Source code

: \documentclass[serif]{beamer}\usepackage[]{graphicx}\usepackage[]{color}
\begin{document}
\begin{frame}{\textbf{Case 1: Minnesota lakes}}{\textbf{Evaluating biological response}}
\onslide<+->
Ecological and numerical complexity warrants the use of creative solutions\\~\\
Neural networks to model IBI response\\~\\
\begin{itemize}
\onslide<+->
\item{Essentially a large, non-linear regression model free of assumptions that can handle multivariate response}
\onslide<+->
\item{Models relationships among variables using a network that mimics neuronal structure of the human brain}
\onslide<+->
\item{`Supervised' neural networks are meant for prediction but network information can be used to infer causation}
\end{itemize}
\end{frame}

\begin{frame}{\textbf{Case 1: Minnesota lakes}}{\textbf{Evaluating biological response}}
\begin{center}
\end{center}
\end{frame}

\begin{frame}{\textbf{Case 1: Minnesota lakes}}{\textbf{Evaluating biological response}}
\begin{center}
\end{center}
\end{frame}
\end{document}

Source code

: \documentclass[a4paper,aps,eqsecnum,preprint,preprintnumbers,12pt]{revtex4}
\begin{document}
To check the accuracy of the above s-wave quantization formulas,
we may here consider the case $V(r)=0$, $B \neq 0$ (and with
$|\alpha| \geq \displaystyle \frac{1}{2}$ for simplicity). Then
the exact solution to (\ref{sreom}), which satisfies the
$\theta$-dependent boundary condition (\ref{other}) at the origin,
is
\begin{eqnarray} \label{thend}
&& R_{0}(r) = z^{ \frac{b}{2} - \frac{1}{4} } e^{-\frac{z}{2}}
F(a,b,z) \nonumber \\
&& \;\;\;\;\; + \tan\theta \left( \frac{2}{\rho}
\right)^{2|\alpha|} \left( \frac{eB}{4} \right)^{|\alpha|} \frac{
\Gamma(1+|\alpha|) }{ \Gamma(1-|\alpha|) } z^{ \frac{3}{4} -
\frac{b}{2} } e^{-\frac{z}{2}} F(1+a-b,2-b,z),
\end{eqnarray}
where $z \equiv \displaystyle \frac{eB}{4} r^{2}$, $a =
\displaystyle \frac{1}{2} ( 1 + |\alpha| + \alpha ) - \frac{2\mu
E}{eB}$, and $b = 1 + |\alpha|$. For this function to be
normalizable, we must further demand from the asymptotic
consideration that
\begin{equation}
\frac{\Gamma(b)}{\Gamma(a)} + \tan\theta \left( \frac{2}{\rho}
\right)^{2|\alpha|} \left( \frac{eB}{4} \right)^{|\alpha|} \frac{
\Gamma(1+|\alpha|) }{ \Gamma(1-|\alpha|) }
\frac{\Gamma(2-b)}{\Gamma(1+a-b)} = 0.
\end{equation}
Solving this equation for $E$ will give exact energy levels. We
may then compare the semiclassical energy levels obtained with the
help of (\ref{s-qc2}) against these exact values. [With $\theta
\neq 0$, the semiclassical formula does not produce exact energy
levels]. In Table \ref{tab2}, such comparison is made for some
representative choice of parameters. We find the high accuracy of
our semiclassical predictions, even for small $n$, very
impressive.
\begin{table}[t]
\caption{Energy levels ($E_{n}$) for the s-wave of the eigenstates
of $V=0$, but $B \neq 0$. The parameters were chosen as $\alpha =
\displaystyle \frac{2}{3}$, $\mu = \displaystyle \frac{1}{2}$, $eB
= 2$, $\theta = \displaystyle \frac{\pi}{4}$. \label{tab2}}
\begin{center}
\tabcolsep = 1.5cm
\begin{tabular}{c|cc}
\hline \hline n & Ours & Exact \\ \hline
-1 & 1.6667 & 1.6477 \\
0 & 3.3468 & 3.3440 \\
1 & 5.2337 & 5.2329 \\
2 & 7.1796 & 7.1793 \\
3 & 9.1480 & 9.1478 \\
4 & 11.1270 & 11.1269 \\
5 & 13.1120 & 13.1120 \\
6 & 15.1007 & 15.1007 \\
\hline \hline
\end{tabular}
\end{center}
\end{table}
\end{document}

WORK REQUIRED:
Reproduce exactly what is written in the listing above.

ANSWER:
Source code

: \documentclass[serif]{beamer}\usepackage[]{graphicx}\usepackage[]{color}
\begin{document}
\begin{frame}{\textbf{Case 1: Minnesota lakes}}{\textbf{Evaluating biological response}}
\onslide<+->
Ecological and numerical complexity warrants the use of creative solutions\\~\\
Neural networks to model IBI response\\~\\
\begin{itemize}
\onslide<+->
\item{Essentially a large, non-linear regression model free of assumptions that can handle multivariate response}
\onslide<+->
\item{Models relationships among variables using a network that mimics neuronal structure of the human brain}
\onslide<+->
\item{`Supervised' neural networks are meant for prediction but network information can be used to infer causation}
\end{itemize}
\end{frame}

\begin{frame}{\textbf{Case 1: Minnesota lakes}}{\textbf{Evaluating biological response}}
\begin{center}
\end{center}
\end{frame}

\begin{frame}{\textbf{Case 1: Minnesota lakes}}{\textbf{Evaluating biological response}}
\begin{center}
\end{center}
\end{frame}
\end{document}

Source code

: \documentclass[a4paper,aps,eqsecnum,preprint,preprintnumbers,12pt]{revtex4}
\begin{document}
To check the accuracy of the above s-wave quantization formulas,
we may here consider the case $V(r)=0$, $B \neq 0$ (and with
$|\alpha| \geq \displaystyle \frac{1}{2}$ for simplicity). Then
the exact solution to (\ref{sreom}), which satisfies the
$\theta$-dependent boundary condition (\ref{other}) at the origin,
is
\begin{eqnarray} \label{thend}
&& R_{0}(r) = z^{ \frac{b}{2} - \frac{1}{4} } e^{-\frac{z}{2}}
F(a,b,z) \nonumber \\
&& \;\;\;\;\; + \tan\theta \left( \frac{2}{\rho}
\right)^{2|\alpha|} \left( \frac{eB}{4} \right)^{|\alpha|} \frac{
\Gamma(1+|\alpha|) }{ \Gamma(1-|\alpha|) } z^{ \frac{3}{4} -
\frac{b}{2} } e^{-\frac{z}{2}} F(1+a-b,2-b,z),
\end{eqnarray}
where $z \equiv \displaystyle \frac{eB}{4} r^{2}$, $a =
\displaystyle \frac{1}{2} ( 1 + |\alpha| + \alpha ) - \frac{2\mu
E}{eB}$, and $b = 1 + |\alpha|$. For this function to be
normalizable, we must further demand from the asymptotic
consideration that
\begin{equation}
\frac{\Gamma(b)}{\Gamma(a)} + \tan\theta \left( \frac{2}{\rho}
\right)^{2|\alpha|} \left( \frac{eB}{4} \right)^{|\alpha|} \frac{
\Gamma(1+|\alpha|) }{ \Gamma(1-|\alpha|) }
\frac{\Gamma(2-b)}{\Gamma(1+a-b)} = 0.
\end{equation}
Solving this equation for $E$ will give exact energy levels. We
may then compare the semiclassical energy levels obtained with the
help of (\ref{s-qc2}) against these exact values. [With $\theta
\neq 0$, the semiclassical formula does not produce exact energy
levels]. In Table \ref{tab2}, such comparison is made for some
representative choice of parameters. We find the high accuracy of
our semiclassical predictions, even for small $n$, very
impressive.
\begin{table}[t]
\caption{Energy levels ($E_{n}$) for the s-wave of the eigenstates
of $V=0$, but $B \neq 0$. The parameters were chosen as $\alpha =
\displaystyle \frac{2}{3}$, $\mu = \displaystyle \frac{1}{2}$, $eB
= 2$, $\theta = \displaystyle \frac{\pi}{4}$. \label{tab2}}
\begin{center}
\tabcolsep = 1.5cm
\begin{tabular}{c|cc}
\hline \hline n & Ours & Exact \\ \hline
-1 & 1.6667 & 1.6477 \\
0 & 3.3468 & 3.3440 \\
1 & 5.2337 & 5.2329 \\
2 & 7.1796 & 7.1793 \\
3 & 9.1480 & 9.1478 \\
4 & 11.1270 & 11.1269 \\
5 & 13.1120 & 13.1120 \\
6 & 15.1007 & 15.1007 \\
\hline \hline
\end{tabular}
\end{center}
\end{table}
\end{document}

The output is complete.